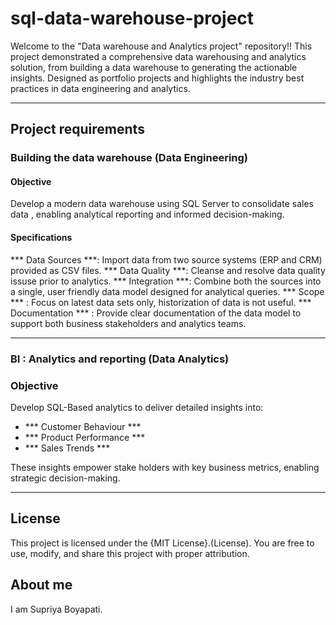 # sql-data-warehouse-project

Welcome to the "Data warehouse and Analytics project" repository!!
This project demonstrated a comprehensive data warehousing and analytics solution, from building a data warehouse to generating the actionable insights. Designed as portfolio projects and highlights the industry best practices in data engineering and analytics.


----------------------

## Project requirements  

### Building the data warehouse (Data Engineering)
#### Objective
Develop a modern data warehouse using SQL Server to  consolidate sales data , enabling analytical reporting and informed decision-making.
#### Specifications 
*** Data Sources ***: Import data from two  source systems (ERP and CRM) provided as CSV files.
*** Data Quality ***: Cleanse and resolve data quality issuse prior to analytics.
*** Integration ***: Combine both the sources into a single, user friendly data model designed for analytical queries.
*** Scope *** : Focus on latest data sets only, historization of data is not useful.
*** Documentation *** : Provide clear documentation of the data model to support both business stakeholders and analytics teams.


---------

 ### BI : Analytics and reporting (Data Analytics)

 ### Objective 
Develop SQL-Based analytics to deliver detailed insights into:
- *** Customer Behaviour ***
- *** Product Performance ***
- *** Sales Trends ***
  
These insights empower stake holders with key business metrics, enabling strategic decision-making.

-----

## License 

This project is licensed under the {MIT License}.(License). You are free to use, modify, and share this project with proper attribution.

## About me 
I am Supriya Boyapati.

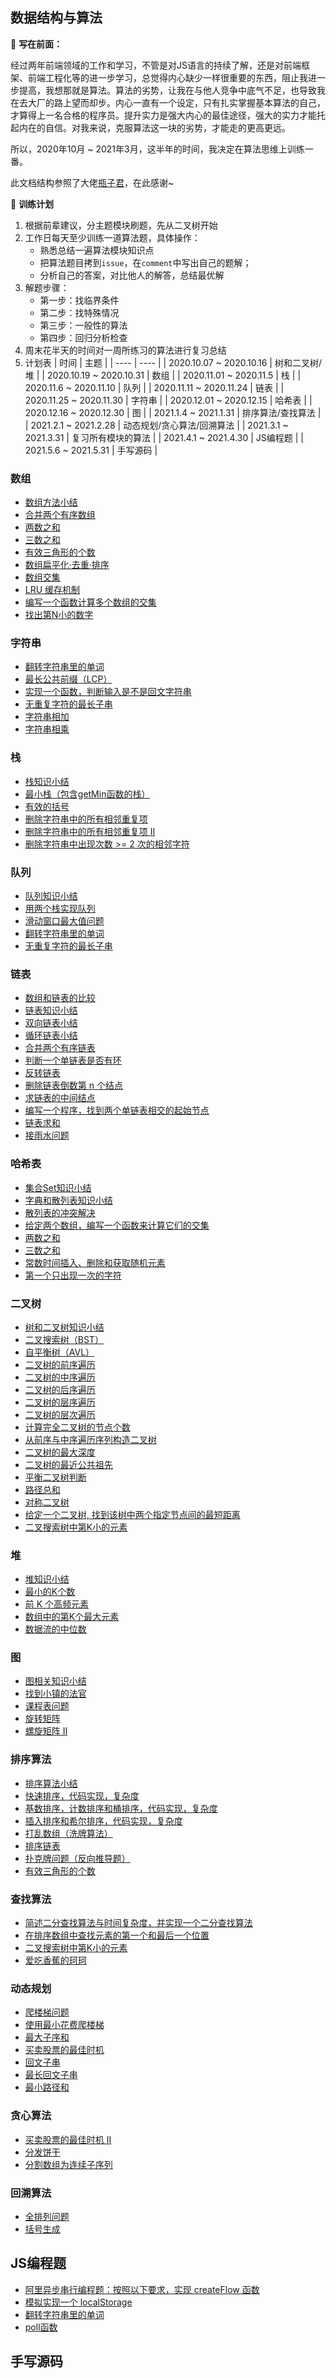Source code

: ## 数据结构与算法

:rainbow: **写在前面：**

经过两年前端领域的工作和学习，不管是对JS语言的持续了解，还是对前端框架、前端工程化等的进一步学习，总觉得内心缺少一样很重要的东西，阻止我进一步提高，我想那就是算法。算法的劣势，让我在与他人竞争中底气不足，也导致我在去大厂的路上望而却步。内心一直有一个设定，只有扎实掌握基本算法的自己，才算得上一名合格的程序员。提升实力是强大内心的最佳途径，强大的实力才能托起内在的自信。对我来说，克服算法这一块的劣势，才能走的更高更远。

所以，2020年10月 ~ 2021年3月，这半年的时间，我决定在算法思维上训练一番。

此文档结构参照了大佬[瓶子君](https://github.com/sisterAn/JavaScript-Algorithms)，在此感谢~

:rainbow: **训练计划**

1. 根据前辈建议，分主题模块刷题，先从二叉树开始
2. 工作日每天至少训练一道算法题，具体操作：
    - 熟悉总结一遍算法模块知识点
    - 把算法题目拷到`issue`，在`comment`中写出自己的题解；
    - 分析自己的答案，对比他人的解答，总结最优解
3. 解题步骤：
    * 第一步：找临界条件
    * 第二步：找特殊情况
    * 第三步：一般性的算法
    * 第四步：回归分析检查
4. 周末花半天的时间对一周所练习的算法进行复习总结
5. 计划表
    |  时间   | 主题  |
    |  ----  | ----  |
    | 2020.10.07 ~ 2020.10.16  | 树和二叉树/堆 |
    | 2020.10.19 ~ 2020.10.31 | 数组 |
    | 2020.11.01 ~ 2020.11.5 | 栈 |
    | 2020.11.6 ~ 2020.11.10 | 队列 |
    | 2020.11.11 ~ 2020.11.24 | 链表 |
    | 2020.11.25 ~ 2020.11.30 | 字符串 | 
    | 2020.12.01 ~ 2020.12.15 | 哈希表 |
    | 2020.12.16 ~ 2020.12.30 | 图 |
    | 2021.1.4 ~ 2021.1.31 | 排序算法/查找算法 |
    | 2021.2.1 ~ 2021.2.28 | 动态规划/贪心算法/回溯算法 |
    | 2021.3.1 ~ 2021.3.31 | 复习所有模块的算法 |
    | 2021.4.1 ~ 2021.4.30 | JS编程题 |
    | 2021.5.6 ~ 2021.5.31 | 手写源码 |

### 数组

- [数组方法小结](https://github.com/xszi/fe-interview/issues/21)
- [合并两个有序数组](https://github.com/xszi/fe-interview/issues/22)
- [两数之和](https://github.com/xszi/fe-interview/issues/23)
- [三数之和](https://github.com/xszi/fe-interview/issues/24)
- [有效三角形的个数](https://github.com/xszi/fe-interview/issues/53)
- [数组扁平化·去重·排序](https://github.com/xszi/fe-interview/issues/25)
- [数组交集](https://github.com/xszi/fe-interview/issues/26)
- [LRU 缓存机制](https://github.com/xszi/fe-interview/issues/27)
- [编写一个函数计算多个数组的交集](https://github.com/xszi/fe-interview/issues/28)
- [找出第N小的数字](https://github.com/xszi/fe-interview/issues/34)

### 字符串

- [翻转字符串里的单词](https://github.com/xszi/fe-interview/issues/56)
- [最长公共前缀（LCP）](https://github.com/xszi/fe-interview/issues/57)
- [实现一个函数，判断输入是不是回文字符串](https://github.com/xszi/fe-interview/issues/59)
- [无重复字符的最长子串](https://github.com/xszi/fe-interview/issues/60)
- [字符串相加](https://github.com/xszi/fe-interview/issues/61)
- [字符串相乘](https://github.com/xszi/fe-interview/issues/62)

### 栈

- [栈知识小结](https://github.com/xszi/fe-interview/issues/29)
- [最小栈（包含getMin函数的栈）](https://github.com/xszi/fe-interview/issues/30)
- [有效的括号](https://github.com/xszi/fe-interview/issues/32)
- [删除字符串中的所有相邻重复项](https://github.com/xszi/fe-interview/issues/36)
- [删除字符串中的所有相邻重复项 II](https://github.com/xszi/fe-interview/issues/37)
- [删除字符串中出现次数 >= 2 次的相邻字符](https://github.com/xszi/fe-interview/issues/38)

### 队列

- [队列知识小结](https://github.com/xszi/fe-interview/issues/31)
- [用两个栈实现队列](https://github.com/xszi/fe-interview/issues/39)
- [滑动窗口最大值问题](https://github.com/xszi/fe-interview/issues/40)
- [翻转字符串里的单词](https://github.com/xszi/fe-interview/issues/41)
- [无重复字符的最长子串](https://github.com/xszi/fe-interview/issues/42)

### 链表

- [数组和链表的比较](https://github.com/xszi/fe-interview/issues/43)
- [链表知识小结](https://github.com/xszi/fe-interview/issues/44)
- [双向链表小结](https://github.com/xszi/fe-interview/issues/46)
- [循环链表小结](https://github.com/xszi/fe-interview/issues/47)
- [合并两个有序链表](https://github.com/xszi/fe-interview/issues/45)
- [判断一个单链表是否有环](https://github.com/xszi/fe-interview/issues/48)
- [反转链表](https://github.com/xszi/fe-interview/issues/49)
- [删除链表倒数第 n 个结点](https://github.com/xszi/fe-interview/issues/50)
- [求链表的中间结点](https://github.com/xszi/fe-interview/issues/51)
- [编写一个程序，找到两个单链表相交的起始节点](https://github.com/xszi/fe-interview/issues/52)
- [链表求和](https://github.com/xszi/fe-interview/issues/54)
- [接雨水问题](https://github.com/xszi/fe-interview/issues/55)

### 哈希表

- [集合Set知识小结](https://github.com/xszi/fe-interview/issues/58)
- [字典和散列表知识小结](https://github.com/xszi/javascript-algorithms/issues/63)
- [散列表的冲突解决](https://github.com/xszi/fe-interview/issues/64)
- [给定两个数组，编写一个函数来计算它们的交集](https://github.com/xszi/fe-interview/issues/65)
- [两数之和](https://github.com/xszi/fe-interview/issues/66)
- [三数之和](https://github.com/xszi/fe-interview/issues/67)
- [常数时间插入、删除和获取随机元素](https://github.com/xszi/fe-interview/issues/68)
- [第一个只出现一次的字符](https://github.com/xszi/fe-interview/issues/69)

### 二叉树

- [树和二叉树知识小结](https://github.com/xszi/fe-interview/issues/7)
- [二叉搜索树（BST）](https://github.com/xszi/fe-interview/issues/9)
- [自平衡树（AVL）](https://github.com/xszi/fe-interview/issues/10)
- [二叉树的前序遍历](https://github.com/xszi/fe-interview/issues/4)
- [二叉树的中序遍历](https://github.com/xszi/fe-interview/issues/5)
- [二叉树的后序遍历](https://github.com/xszi/fe-interview/issues/6)
- [二叉树的层序遍历](https://github.com/xszi/fe-interview/issues/11)
- [二叉树的层次遍历](https://github.com/xszi/fe-interview/issues/12)
- [计算完全二叉树的节点个数](https://github.com/xszi/fe-interview/issues/8)
- [从前序与中序遍历序列构造二叉树](https://github.com/xszi/fe-interview/issues/13)
- [二叉树的最大深度](https://github.com/xszi/fe-interview/issues/14)
- [二叉树的最近公共祖先](https://github.com/xszi/fe-interview/issues/15)
- [平衡二叉树判断](https://github.com/xszi/fe-interview/issues/16)
- [路径总和](https://github.com/xszi/fe-interview/issues/17)
- [对称二叉树](https://github.com/xszi/fe-interview/issues/18)
- [给定一个二叉树, 找到该树中两个指定节点间的最短距离](https://github.com/xszi/fe-interview/issues/19)
- [二叉搜索树中第K小的元素](https://github.com/xszi/fe-interview/issues/20)

### 堆
- [堆知识小结](https://github.com/xszi/javascript-algorithms/issues/75)
- [最小的K个数](https://github.com/xszi/javascript-algorithms/issues/76)
- [前 K 个高频元素](https://github.com/xszi/javascript-algorithms/issues/80)
- [数组中的第K个最大元素](https://github.com/xszi/javascript-algorithms/issues/77)
- [数据流的中位数](https://github.com/xszi/javascript-algorithms/issues/78)

### 图

- [图相关知识小结](https://github.com/xszi/javascript-algorithms/issues/70)
- [找到小镇的法官](https://github.com/xszi/javascript-algorithms/issues/71)
- [课程表问题](https://github.com/xszi/javascript-algorithms/issues/72)
- [旋转矩阵](https://github.com/xszi/javascript-algorithms/issues/73)
- [螺旋矩阵 II](https://github.com/xszi/javascript-algorithms/issues/74)

### 排序算法

- [排序算法小结](https://github.com/xszi/javascript-algorithms/issues/87)
- [快速排序，代码实现，复杂度](https://github.com/xszi/javascript-algorithms/issues/79)
- [基数排序，计数排序和桶排序，代码实现，复杂度](https://github.com/xszi/javascript-algorithms/issues/81)
- [插入排序和希尔排序，代码实现，复杂度](https://github.com/xszi/javascript-algorithms/issues/82)
- [打乱数组（洗牌算法）](https://github.com/xszi/javascript-algorithms/issues/83)
- [排序链表](https://github.com/xszi/javascript-algorithms/issues/84)
- [扑克牌问题（反向推导题）](https://github.com/xszi/javascript-algorithms/issues/85)
- [有效三角形的个数](https://github.com/xszi/javascript-algorithms/issues/86)

### 查找算法

- [简述二分查找算法与时间复杂度，并实现一个二分查找算法](https://github.com/xszi/javascript-algorithms/issues/88)
- [在排序数组中查找元素的第一个和最后一个位置](https://github.com/xszi/javascript-algorithms/issues/89)
- [二叉搜索树中第K小的元素](https://github.com/xszi/javascript-algorithms/issues/90)
- [爱吃香蕉的珂珂](https://github.com/xszi/javascript-algorithms/issues/91)

### 动态规划

- [爬楼梯问题](https://github.com/xszi/javascript-algorithms/issues/92)
- [使用最小花费爬楼梯](https://github.com/xszi/javascript-algorithms/issues/93)
- [最大子序和](https://github.com/xszi/javascript-algorithms/issues/94)
- [买卖股票的最佳时机](https://github.com/xszi/javascript-algorithms/issues/95)
- [回文子串](https://github.com/xszi/javascript-algorithms/issues/96)
- [最长回文子串](https://github.com/xszi/javascript-algorithms/issues/97)
- [最小路径和](https://github.com/xszi/javascript-algorithms/issues/98)

### 贪心算法

- [买卖股票的最佳时机 II](https://github.com/xszi/javascript-algorithms/issues/99)
- [分发饼干](https://github.com/xszi/javascript-algorithms/issues/100)
- [分割数组为连续子序列](https://github.com/xszi/javascript-algorithms/issues/101)

### 回溯算法

- [全排列问题](https://github.com/xszi/javascript-algorithms/issues/102)
- [括号生成](https://github.com/xszi/javascript-algorithms/issues/103)

## JS编程题

- [阿里异步串行编程题：按照以下要求，实现 createFlow 函数](https://github.com/xszi/fe-interview/issues/1)
- [模拟实现一个 localStorage](https://github.com/xszi/fe-interview/issues/2)
- [翻转字符串里的单词](https://github.com/xszi/fe-interview/issues/3)
- [poll函数](https://github.com/xszi/fe-interview/issues/35)

## 手写源码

- - - - -

ACTIVITY:
Go through the records above, find each line with the string "代码实现", and copy it.

TASK ANSWER:
- [快速排序，代码实现，复杂度](https://github.com/xszi/javascript-algorithms/issues/79)
- [基数排序，计数排序和桶排序，代码实现，复杂度](https://github.com/xszi/javascript-algorithms/issues/81)
- [插入排序和希尔排序，代码实现，复杂度](https://github.com/xszi/javascript-algorithms/issues/82)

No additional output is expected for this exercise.